Task instructions
Return the following data exactly, with all pictures left out.

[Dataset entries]
# # # #

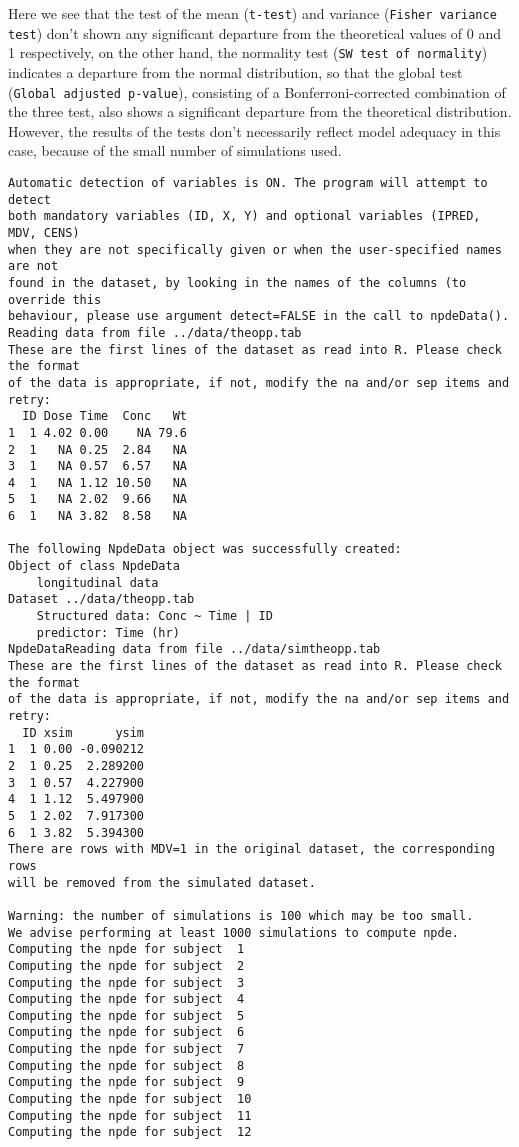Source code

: Here we see that the test of the mean (\texttt{t-test}) and variance (\texttt{Fisher variance test}) don't shown any significant departure from the theoretical values of 0 and 1 respectively, on the other hand, the normality test (\texttt{SW test of normality}) indicates a departure from the normal distribution, so that the global test (\texttt{Global adjusted p-value}), consisting of a Bonferroni-corrected combination of the three test, also shows a significant departure from the theoretical distribution. However, the results of the tests don't necessarily reflect model adequacy in this case, because of the small number of simulations used.
{\small
\begin{verbatim}
Automatic detection of variables is ON. The program will attempt to detect
both mandatory variables (ID, X, Y) and optional variables (IPRED, MDV, CENS) 
when they are not specifically given or when the user-specified names are not 
found in the dataset, by looking in the names of the columns (to override this 
behaviour, please use argument detect=FALSE in the call to npdeData().
Reading data from file ../data/theopp.tab 
These are the first lines of the dataset as read into R. Please check the format 
of the data is appropriate, if not, modify the na and/or sep items and retry:
  ID Dose Time  Conc   Wt
1  1 4.02 0.00    NA 79.6
2  1   NA 0.25  2.84   NA
3  1   NA 0.57  6.57   NA
4  1   NA 1.12 10.50   NA
5  1   NA 2.02  9.66   NA
6  1   NA 3.82  8.58   NA

The following NpdeData object was successfully created:
Object of class NpdeData
    longitudinal data
Dataset ../data/theopp.tab 
    Structured data: Conc ~ Time | ID 
    predictor: Time (hr) 
NpdeDataReading data from file ../data/simtheopp.tab 
These are the first lines of the dataset as read into R. Please check the format 
of the data is appropriate, if not, modify the na and/or sep items and retry:
  ID xsim      ysim
1  1 0.00 -0.090212
2  1 0.25  2.289200
3  1 0.57  4.227900
4  1 1.12  5.497900
5  1 2.02  7.917300
6  1 3.82  5.394300
There are rows with MDV=1 in the original dataset, the corresponding rows 
will be removed from the simulated dataset.

Warning: the number of simulations is 100 which may be too small.
We advise performing at least 1000 simulations to compute npde.
Computing the npde for subject  1 
Computing the npde for subject  2 
Computing the npde for subject  3 
Computing the npde for subject  4 
Computing the npde for subject  5 
Computing the npde for subject  6 
Computing the npde for subject  7 
Computing the npde for subject  8 
Computing the npde for subject  9 
Computing the npde for subject  10 
Computing the npde for subject  11 
Computing the npde for subject  12 


\end{verbatim}}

# # # #

Result of the task
Source code

: Here we see that the test of the mean (\texttt{t-test}) and variance (\texttt{Fisher variance test}) don't shown any significant departure from the theoretical values of 0 and 1 respectively, on the other hand, the normality test (\texttt{SW test of normality}) indicates a departure from the normal distribution, so that the global test (\texttt{Global adjusted p-value}), consisting of a Bonferroni-corrected combination of the three test, also shows a significant departure from the theoretical distribution. However, the results of the tests don't necessarily reflect model adequacy in this case, because of the small number of simulations used.
{\small
\begin{verbatim}
Automatic detection of variables is ON. The program will attempt to detect
both mandatory variables (ID, X, Y) and optional variables (IPRED, MDV, CENS) 
when they are not specifically given or when the user-specified names are not 
found in the dataset, by looking in the names of the columns (to override this 
behaviour, please use argument detect=FALSE in the call to npdeData().
Reading data from file ../data/theopp.tab 
These are the first lines of the dataset as read into R. Please check the format 
of the data is appropriate, if not, modify the na and/or sep items and retry:
  ID Dose Time  Conc   Wt
1  1 4.02 0.00    NA 79.6
2  1   NA 0.25  2.84   NA
3  1   NA 0.57  6.57   NA
4  1   NA 1.12 10.50   NA
5  1   NA 2.02  9.66   NA
6  1   NA 3.82  8.58   NA

The following NpdeData object was successfully created:
Object of class NpdeData
    longitudinal data
Dataset ../data/theopp.tab 
    Structured data: Conc ~ Time | ID 
    predictor: Time (hr) 
NpdeDataReading data from file ../data/simtheopp.tab 
These are the first lines of the dataset as read into R. Please check the format 
of the data is appropriate, if not, modify the na and/or sep items and retry:
  ID xsim      ysim
1  1 0.00 -0.090212
2  1 0.25  2.289200
3  1 0.57  4.227900
4  1 1.12  5.497900
5  1 2.02  7.917300
6  1 3.82  5.394300
There are rows with MDV=1 in the original dataset, the corresponding rows 
will be removed from the simulated dataset.

Warning: the number of simulations is 100 which may be too small.
We advise performing at least 1000 simulations to compute npde.
Computing the npde for subject  1 
Computing the npde for subject  2 
Computing the npde for subject  3 
Computing the npde for subject  4 
Computing the npde for subject  5 
Computing the npde for subject  6 
Computing the npde for subject  7 
Computing the npde for subject  8 
Computing the npde for subject  9 
Computing the npde for subject  10 
Computing the npde for subject  11 
Computing the npde for subject  12 


\end{verbatim}}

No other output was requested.